• [TASK DESCRIPTION] Across the listing below, how many lines contain "github"? Answer with the number and nothing else.

++++++++++++++++++++

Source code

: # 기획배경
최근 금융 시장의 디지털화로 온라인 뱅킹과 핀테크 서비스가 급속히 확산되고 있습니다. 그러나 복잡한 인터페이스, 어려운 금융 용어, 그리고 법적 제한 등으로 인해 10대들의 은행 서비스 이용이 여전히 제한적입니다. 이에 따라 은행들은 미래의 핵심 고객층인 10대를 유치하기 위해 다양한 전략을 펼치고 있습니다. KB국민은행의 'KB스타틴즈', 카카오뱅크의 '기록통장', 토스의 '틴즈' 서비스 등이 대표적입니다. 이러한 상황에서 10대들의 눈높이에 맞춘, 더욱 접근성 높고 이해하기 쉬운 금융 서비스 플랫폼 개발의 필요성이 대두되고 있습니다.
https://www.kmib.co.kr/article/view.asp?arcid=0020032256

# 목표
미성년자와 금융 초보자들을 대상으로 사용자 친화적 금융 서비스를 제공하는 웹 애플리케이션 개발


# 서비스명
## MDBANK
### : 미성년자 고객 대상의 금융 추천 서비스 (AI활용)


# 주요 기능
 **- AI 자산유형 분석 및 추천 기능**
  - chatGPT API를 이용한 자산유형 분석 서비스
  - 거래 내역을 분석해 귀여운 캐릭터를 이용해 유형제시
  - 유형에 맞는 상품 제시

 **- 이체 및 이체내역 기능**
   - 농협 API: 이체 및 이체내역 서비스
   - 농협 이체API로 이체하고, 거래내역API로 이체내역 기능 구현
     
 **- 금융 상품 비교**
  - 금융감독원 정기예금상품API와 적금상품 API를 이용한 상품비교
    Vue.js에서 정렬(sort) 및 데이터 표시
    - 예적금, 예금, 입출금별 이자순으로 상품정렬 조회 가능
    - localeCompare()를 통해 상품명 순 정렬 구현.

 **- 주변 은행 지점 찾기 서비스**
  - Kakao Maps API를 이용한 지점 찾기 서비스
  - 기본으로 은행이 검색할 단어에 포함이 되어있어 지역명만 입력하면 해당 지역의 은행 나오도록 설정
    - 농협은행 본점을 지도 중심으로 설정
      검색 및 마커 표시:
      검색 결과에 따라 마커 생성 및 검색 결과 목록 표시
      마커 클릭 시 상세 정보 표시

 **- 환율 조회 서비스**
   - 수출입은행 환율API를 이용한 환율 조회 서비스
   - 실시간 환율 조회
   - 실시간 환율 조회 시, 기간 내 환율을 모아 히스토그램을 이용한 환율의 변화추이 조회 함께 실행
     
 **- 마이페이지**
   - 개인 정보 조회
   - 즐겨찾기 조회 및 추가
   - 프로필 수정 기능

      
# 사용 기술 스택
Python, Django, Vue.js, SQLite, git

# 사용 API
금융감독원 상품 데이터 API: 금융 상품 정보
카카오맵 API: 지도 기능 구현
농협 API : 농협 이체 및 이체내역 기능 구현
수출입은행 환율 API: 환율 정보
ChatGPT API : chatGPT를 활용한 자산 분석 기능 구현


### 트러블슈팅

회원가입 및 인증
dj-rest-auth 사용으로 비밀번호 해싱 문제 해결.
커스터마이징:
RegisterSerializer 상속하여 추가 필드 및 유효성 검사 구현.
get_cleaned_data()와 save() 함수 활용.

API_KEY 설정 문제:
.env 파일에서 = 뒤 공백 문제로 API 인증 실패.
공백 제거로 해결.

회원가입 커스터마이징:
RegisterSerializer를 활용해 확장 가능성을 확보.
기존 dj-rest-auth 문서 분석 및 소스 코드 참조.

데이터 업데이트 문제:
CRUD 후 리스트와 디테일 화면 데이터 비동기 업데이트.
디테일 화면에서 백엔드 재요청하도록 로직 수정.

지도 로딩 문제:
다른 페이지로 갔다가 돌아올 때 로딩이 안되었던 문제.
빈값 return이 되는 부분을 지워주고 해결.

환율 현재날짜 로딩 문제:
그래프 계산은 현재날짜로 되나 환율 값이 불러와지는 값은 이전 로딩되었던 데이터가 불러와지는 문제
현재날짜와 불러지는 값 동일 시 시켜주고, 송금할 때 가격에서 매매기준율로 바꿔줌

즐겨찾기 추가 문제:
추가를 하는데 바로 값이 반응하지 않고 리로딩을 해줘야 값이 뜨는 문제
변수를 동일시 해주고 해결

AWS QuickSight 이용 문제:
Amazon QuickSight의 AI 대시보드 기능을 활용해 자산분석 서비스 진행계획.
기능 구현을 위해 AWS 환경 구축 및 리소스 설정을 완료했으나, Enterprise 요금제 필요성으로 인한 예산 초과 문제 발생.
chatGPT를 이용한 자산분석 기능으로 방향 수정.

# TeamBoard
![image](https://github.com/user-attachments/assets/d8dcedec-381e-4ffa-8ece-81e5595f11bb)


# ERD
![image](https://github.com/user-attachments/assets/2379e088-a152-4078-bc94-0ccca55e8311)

++++++++++++++++++++

• [RESPONSE TO THIS EXERCISE] 2